Sunday, February 9, 2014

Bookgiving

One of the great joys of life is bookgiving: to know a book that someone else would really like, to find that book, and then to give it to him or her.

I practiced this art formally as a teacher for twelve years and as a bookseller for twelve additional years, but it has been a very great pleasure in the rest of my life.  It involves putting yourself in the other's place and seeing from that standpoint, knowing a wide range of books, and being able to pick out just the right one. That is to say, it's an act of love.

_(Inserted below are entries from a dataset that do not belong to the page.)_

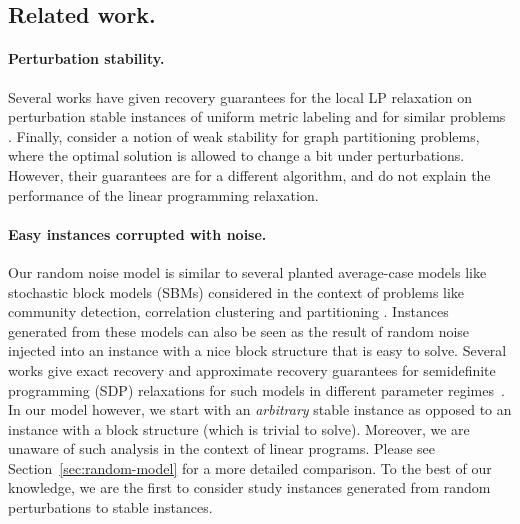 \subsection{Related work.}
\paragraph{Perturbation stability.}
Several works have given recovery guarantees for the local LP relaxation on perturbation stable instances of uniform metric labeling \citep{LanSonVij18, LanSonVij19} and for similar problems \citep{makarychev2014bilu, AngMakMak17}.
Finally, \citet{makarychev2014bilu} consider a notion of weak stability for graph partitioning problems, where the optimal solution is allowed to change a bit under perturbations. However, their guarantees are for a different algorithm, and do not explain the performance of the linear programming relaxation. 

\paragraph{Easy instances corrupted with noise.}
Our random noise model is similar to several planted average-case models like stochastic block models (SBMs) considered in the context of problems like community detection, correlation clustering and partitioning \citep[see e.g.,][]{Mcsherry,Abbesurvey, GRSY15}. Instances generated from these models can also be seen as the result of random noise injected into an instance with a nice block structure that is easy to solve. 
Several works give exact recovery and approximate recovery guarantees for semidefinite programming (SDP) relaxations for such models in different parameter regimes~\cite{Abbesurvey,guedon2016community}. 
In our model however, we start with an {\em arbitrary} stable instance as opposed to an instance with a block structure (which is trivial to solve). 
Moreover, we are unaware of such analysis in the context of linear programs.
Please see Section~\ref{sec:random-model} for a more detailed comparison. To the best of our knowledge, we are the first to consider study instances generated from random perturbations to stable instances.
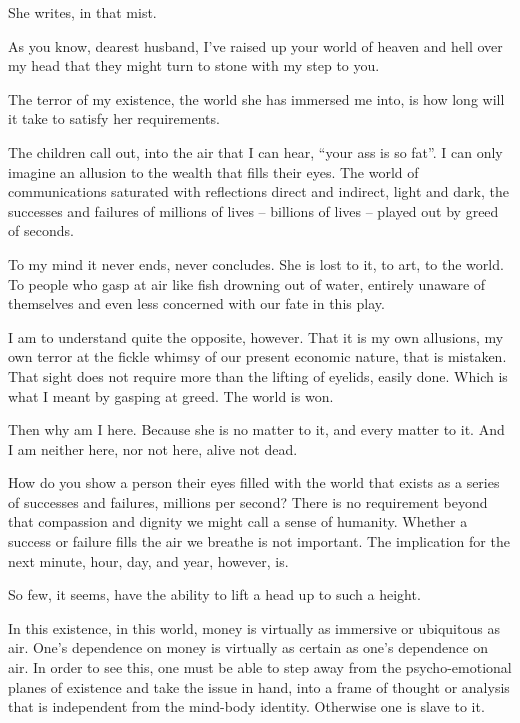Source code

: She writes, in that mist.

As you know, dearest husband, I've raised up your world of heaven and
hell over my head that they might turn to stone with my step to you.

The terror of my existence, the world she has immersed me into, is how
long will it take to satisfy her requirements.

The children call out, into the air that I can hear, ``your ass is so
fat''.  I can only imagine an allusion to the wealth that fills their
eyes.  The world of communications saturated with reflections direct
and indirect, light and dark, the successes and failures of millions
of lives -- billions of lives -- played out by greed of seconds.

To my mind it never ends, never concludes.  She is lost to it, to art,
to the world.  To people who gasp at air like fish drowning out of
water, entirely unaware of themselves and even less concerned with our
fate in this play.

I am to understand quite the opposite, however.  That it is my own
allusions, my own terror at the fickle whimsy of our present economic
nature, that is mistaken.  That sight does not require more than the
lifting of eyelids, easily done.  Which is what I meant by gasping at
greed.  The world is won.

Then why am I here.  Because she is no matter to it, and every matter
to it.  And I am neither here, nor not here, alive not dead.

How do you show a person their eyes filled with the world that exists
as a series of successes and failures, millions per second?  There is
no requirement beyond that compassion and dignity we might call a
sense of humanity.  Whether a success or failure fills the air we
breathe is not important.  The implication for the next minute, hour,
day, and year, however, is.

So few, it seems, have the ability to lift a head up to such a height.

\vfill
\break

In this existence, in this world, money is virtually as immersive or
ubiquitous as air.  One's dependence on money is virtually as certain
as one's dependence on air.  In order to see this, one must be able to
step away from the psycho-emotional planes of existence and take the
issue in hand, into a frame of thought or analysis that is independent
from the mind-body identity.  Otherwise one is slave to it.


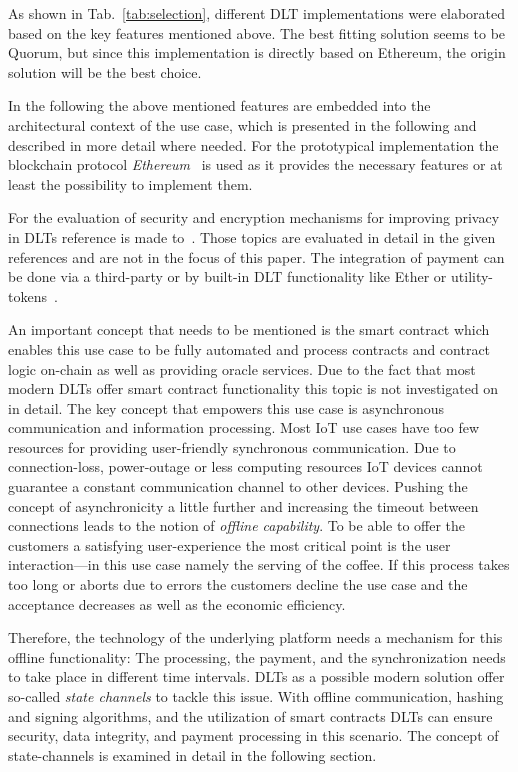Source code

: \documentclass[conference]{IEEEtran}
\begin{document}
As shown in Tab.~\ref{tab:selection}, different DLT implementations were elaborated based on the key features mentioned above. The best fitting solution seems to be Quorum, but since this implementation is directly based on Ethereum, the origin solution will be the best choice.

In the following the above mentioned features are embedded into the architectural context of the use case, which is presented in the following and described in more detail where needed. For the prototypical implementation the blockchain protocol \emph{Ethereum}~\cite{buterin2013} is used as it provides the necessary features or at least the possibility to implement them.

For the evaluation of security and encryption mechanisms for improving privacy in DLTs reference is made to~\cite{Privacy}. Those topics are evaluated in detail in the given references and are not in the focus of this paper. The integration of payment can be done via a third-party or by built-in DLT functionality like Ether or utility-tokens~\cite{Tokens}.

An important concept that needs to be mentioned is the smart contract which enables this use case to be fully automated and process contracts and contract logic on-chain as well as providing oracle services. Due to the fact that most modern DLTs offer smart contract functionality this topic is not investigated on in detail. The key concept that empowers this use case is asynchronous communication and information processing. Most IoT use cases have too few resources for providing user-friendly synchronous communication. Due to connection-loss, power-outage or less computing resources IoT devices cannot guarantee a constant communication channel to other devices. Pushing the concept of asynchronicity a little further and increasing the timeout between connections leads to the notion of \emph{offline capability}. To be able to offer the customers a satisfying user-experience the most critical point is the user interaction---in this use case namely the serving of the coffee. If this process takes too long or aborts due to errors the customers decline the use case and the acceptance decreases as well as the economic efficiency.

Therefore, the technology of the underlying platform needs a mechanism for this offline functionality: The processing, the payment, and the synchronization needs to take place in different time intervals. DLTs as a possible modern solution offer so-called \emph{state channels} to tackle this issue. With offline communication, hashing and signing algorithms, and the utilization of smart contracts DLTs can ensure security, data integrity, and payment processing in this scenario. The concept of state-channels is examined in detail in the following section.
\end{document}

Here is an excellent children's librarian, Anne Thaxter Eaton, writing in her book, “Reading with Children,” 1940, on bringing children and books together:
 


It's not a simple task. It means knowing children and knowing books so thoroughly that we may help the dreamer see the wonder and romance of the world around him, and the matter of fact child to enter the realm of imaginative literature...we must have retained or we must recapture for ourselves something of the child's own attitude toward life and the world.


There seems to be a lot of luck involved sometimes, too, in the giving of just the right book and, dare I say it, possibly even promptings from the angels or guardian spirits or something like that. My own experience is that the recipient rarely realizes fully all that goes behind your giving of the right book.

If  good bookgiving is similar to good teaching, as I think it obviously is, this fact surely makes “standards in education,” test scores, grade-point averages – I have seen grade-point averages carried out to five decimal places – completely counterproductive. Teacher evaluations which are based on student scores on standardized tests become the demons' own handiwork, the very opposite of a good measure of true teaching. If standardized tests measure anything, they measure lack of individuation! And, of course, un-individuated recipients of books and teaching think that standardized stuff is what real education is all about, and evaluate their teachers accordingly.

It's not a simple task, as Eaton says, but it certainly is a joyful thing when you are allowed to do it and you get it right.